The apostle Paul assumed shepherds were among the Lord’s gifts to the church: “It was he who gave some to be apostles, some to be prophets, some to be evangelists, and some to be pastors (shepherds) and teachers” (Eph. 4:11). The pastoral role was central to the ongoing life of local churches in the Christian movement, just as it is today. Still, the biblical background of this pastoral language, especially in the OT, has been largely unexplored.

The title of this book comes from Jeremiah, one of several prophets who frequently applied the shepherd designation to Israel’s leaders. Through Jeremiah God promises, “I will give you shepherds after my own heart who will lead you with knowledge and understanding,” (Jer. 3:15). On the eve of the destruction of ancient Israel, the prophet was painfully aware that God’s chosen people had been misled by self-serving shepherd leaders. They were abused and abandoned not just by their kings, but also by their prophets and priests. The promise in this verse summarizes much of what will surface throughout our investigation. It illustrates what we will call a “divine preference for human agency.” The God of Scripture chooses regularly to engage humans in the tasks of leadership. Appointment by God implies calling, stewardship, and accountability.

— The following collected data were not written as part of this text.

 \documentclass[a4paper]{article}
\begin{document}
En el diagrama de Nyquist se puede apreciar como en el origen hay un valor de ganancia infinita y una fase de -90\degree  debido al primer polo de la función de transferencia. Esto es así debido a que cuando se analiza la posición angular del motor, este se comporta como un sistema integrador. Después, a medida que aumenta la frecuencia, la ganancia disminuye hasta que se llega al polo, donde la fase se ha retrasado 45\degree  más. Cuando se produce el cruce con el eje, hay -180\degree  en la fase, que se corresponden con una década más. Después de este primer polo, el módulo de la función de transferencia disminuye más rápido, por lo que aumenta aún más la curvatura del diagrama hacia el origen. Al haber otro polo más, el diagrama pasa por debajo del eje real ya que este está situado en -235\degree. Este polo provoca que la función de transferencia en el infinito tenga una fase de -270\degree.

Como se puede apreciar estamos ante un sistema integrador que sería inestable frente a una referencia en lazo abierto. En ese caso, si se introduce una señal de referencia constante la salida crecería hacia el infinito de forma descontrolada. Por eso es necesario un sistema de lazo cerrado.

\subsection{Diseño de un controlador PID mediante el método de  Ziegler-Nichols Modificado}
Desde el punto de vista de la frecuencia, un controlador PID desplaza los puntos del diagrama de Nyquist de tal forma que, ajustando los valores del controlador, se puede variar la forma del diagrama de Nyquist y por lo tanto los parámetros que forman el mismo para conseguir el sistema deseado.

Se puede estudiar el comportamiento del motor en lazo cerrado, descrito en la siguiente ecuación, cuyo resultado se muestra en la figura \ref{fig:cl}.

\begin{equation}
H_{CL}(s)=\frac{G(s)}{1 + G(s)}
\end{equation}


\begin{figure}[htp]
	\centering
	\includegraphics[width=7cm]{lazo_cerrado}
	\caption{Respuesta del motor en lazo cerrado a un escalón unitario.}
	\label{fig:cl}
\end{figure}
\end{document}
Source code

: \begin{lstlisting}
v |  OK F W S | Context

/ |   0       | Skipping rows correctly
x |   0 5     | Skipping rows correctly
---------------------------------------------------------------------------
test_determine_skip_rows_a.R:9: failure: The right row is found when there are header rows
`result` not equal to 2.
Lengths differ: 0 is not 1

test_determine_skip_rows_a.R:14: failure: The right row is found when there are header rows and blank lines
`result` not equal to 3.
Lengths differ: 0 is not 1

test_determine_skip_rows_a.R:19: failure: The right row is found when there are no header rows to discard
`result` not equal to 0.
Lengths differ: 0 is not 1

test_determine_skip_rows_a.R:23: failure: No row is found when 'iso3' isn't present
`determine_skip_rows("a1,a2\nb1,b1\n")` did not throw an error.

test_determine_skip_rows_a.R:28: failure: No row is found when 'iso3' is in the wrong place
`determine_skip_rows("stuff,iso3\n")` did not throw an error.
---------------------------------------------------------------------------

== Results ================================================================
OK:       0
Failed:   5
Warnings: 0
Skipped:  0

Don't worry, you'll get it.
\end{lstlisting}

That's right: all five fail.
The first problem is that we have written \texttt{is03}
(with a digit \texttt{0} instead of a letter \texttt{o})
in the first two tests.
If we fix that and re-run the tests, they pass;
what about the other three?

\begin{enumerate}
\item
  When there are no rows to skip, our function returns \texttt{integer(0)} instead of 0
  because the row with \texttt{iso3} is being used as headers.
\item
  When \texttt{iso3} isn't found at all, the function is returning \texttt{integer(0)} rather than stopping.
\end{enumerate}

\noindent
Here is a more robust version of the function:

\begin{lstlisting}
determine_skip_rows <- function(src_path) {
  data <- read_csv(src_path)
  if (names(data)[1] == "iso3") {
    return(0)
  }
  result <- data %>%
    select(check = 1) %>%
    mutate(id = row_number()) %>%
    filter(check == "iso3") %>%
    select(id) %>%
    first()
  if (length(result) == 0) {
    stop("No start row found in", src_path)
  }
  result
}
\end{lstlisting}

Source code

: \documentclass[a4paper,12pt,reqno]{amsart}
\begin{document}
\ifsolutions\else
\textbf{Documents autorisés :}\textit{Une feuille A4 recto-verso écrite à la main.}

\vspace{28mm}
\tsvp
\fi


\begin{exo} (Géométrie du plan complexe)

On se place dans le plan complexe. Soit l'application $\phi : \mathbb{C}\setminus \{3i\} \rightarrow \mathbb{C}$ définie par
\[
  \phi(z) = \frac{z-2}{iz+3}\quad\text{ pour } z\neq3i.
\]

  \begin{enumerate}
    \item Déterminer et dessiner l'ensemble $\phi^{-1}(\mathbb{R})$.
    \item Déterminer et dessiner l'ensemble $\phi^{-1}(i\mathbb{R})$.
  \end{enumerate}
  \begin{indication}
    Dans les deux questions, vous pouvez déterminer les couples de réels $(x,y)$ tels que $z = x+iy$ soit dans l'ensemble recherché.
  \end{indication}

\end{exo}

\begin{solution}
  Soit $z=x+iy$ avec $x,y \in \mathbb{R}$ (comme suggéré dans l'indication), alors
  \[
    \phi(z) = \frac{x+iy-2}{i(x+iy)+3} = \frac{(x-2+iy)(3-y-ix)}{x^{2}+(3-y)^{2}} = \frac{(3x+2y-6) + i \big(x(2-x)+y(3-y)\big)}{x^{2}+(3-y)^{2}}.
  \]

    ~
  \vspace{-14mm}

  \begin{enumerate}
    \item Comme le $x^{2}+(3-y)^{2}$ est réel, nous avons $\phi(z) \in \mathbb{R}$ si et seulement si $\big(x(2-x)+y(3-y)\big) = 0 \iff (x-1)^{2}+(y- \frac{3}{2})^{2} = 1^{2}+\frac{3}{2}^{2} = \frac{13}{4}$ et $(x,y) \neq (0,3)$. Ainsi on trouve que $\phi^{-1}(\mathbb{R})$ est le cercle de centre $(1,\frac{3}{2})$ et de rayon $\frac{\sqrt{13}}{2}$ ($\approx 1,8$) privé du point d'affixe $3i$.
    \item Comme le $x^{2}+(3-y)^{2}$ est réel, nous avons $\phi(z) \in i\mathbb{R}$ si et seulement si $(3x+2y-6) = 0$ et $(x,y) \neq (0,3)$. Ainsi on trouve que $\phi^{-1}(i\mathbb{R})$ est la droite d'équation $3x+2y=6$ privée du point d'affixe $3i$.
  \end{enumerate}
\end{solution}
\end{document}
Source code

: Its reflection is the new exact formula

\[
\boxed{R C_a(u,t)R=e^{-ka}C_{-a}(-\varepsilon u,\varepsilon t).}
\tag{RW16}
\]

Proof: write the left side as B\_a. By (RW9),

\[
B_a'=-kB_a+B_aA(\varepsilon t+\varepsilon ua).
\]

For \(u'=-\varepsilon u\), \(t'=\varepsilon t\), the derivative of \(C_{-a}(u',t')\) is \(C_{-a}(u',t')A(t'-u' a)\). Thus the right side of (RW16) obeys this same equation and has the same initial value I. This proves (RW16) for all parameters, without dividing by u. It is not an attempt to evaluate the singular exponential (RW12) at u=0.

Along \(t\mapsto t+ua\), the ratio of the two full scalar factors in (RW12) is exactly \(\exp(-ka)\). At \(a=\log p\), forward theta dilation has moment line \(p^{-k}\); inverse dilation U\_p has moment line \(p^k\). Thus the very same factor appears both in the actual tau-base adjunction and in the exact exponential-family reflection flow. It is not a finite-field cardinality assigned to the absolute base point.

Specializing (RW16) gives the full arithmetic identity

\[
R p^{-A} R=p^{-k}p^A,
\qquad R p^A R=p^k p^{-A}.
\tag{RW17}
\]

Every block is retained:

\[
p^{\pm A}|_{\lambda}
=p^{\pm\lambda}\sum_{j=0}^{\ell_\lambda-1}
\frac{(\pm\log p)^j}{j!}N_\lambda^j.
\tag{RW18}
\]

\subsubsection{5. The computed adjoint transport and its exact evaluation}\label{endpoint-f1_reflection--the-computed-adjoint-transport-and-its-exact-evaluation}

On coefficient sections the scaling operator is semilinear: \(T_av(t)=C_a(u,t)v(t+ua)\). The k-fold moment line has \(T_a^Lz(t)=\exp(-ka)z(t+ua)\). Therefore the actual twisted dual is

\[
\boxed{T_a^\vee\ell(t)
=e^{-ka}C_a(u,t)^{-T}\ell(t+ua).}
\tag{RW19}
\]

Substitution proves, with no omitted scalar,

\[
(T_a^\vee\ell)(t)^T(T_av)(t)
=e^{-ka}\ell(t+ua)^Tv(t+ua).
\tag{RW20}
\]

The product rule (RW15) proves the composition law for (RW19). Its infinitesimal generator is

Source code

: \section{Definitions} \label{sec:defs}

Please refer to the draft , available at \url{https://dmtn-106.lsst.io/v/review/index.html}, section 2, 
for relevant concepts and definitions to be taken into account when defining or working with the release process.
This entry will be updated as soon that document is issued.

This short promise also speaks of a capacity to care for God’s flock with self-sacrificing diligence and compassion. It is not just “heart”, however, but “after my own heart” that matters. A good shepherd is one who sees what the Owner sees and does what the Owner does. He is a follower before he is a leader. He is a leader because he is a follower. The shepherds whom God judges in the Bible are those who forget that the people in their care are not their own.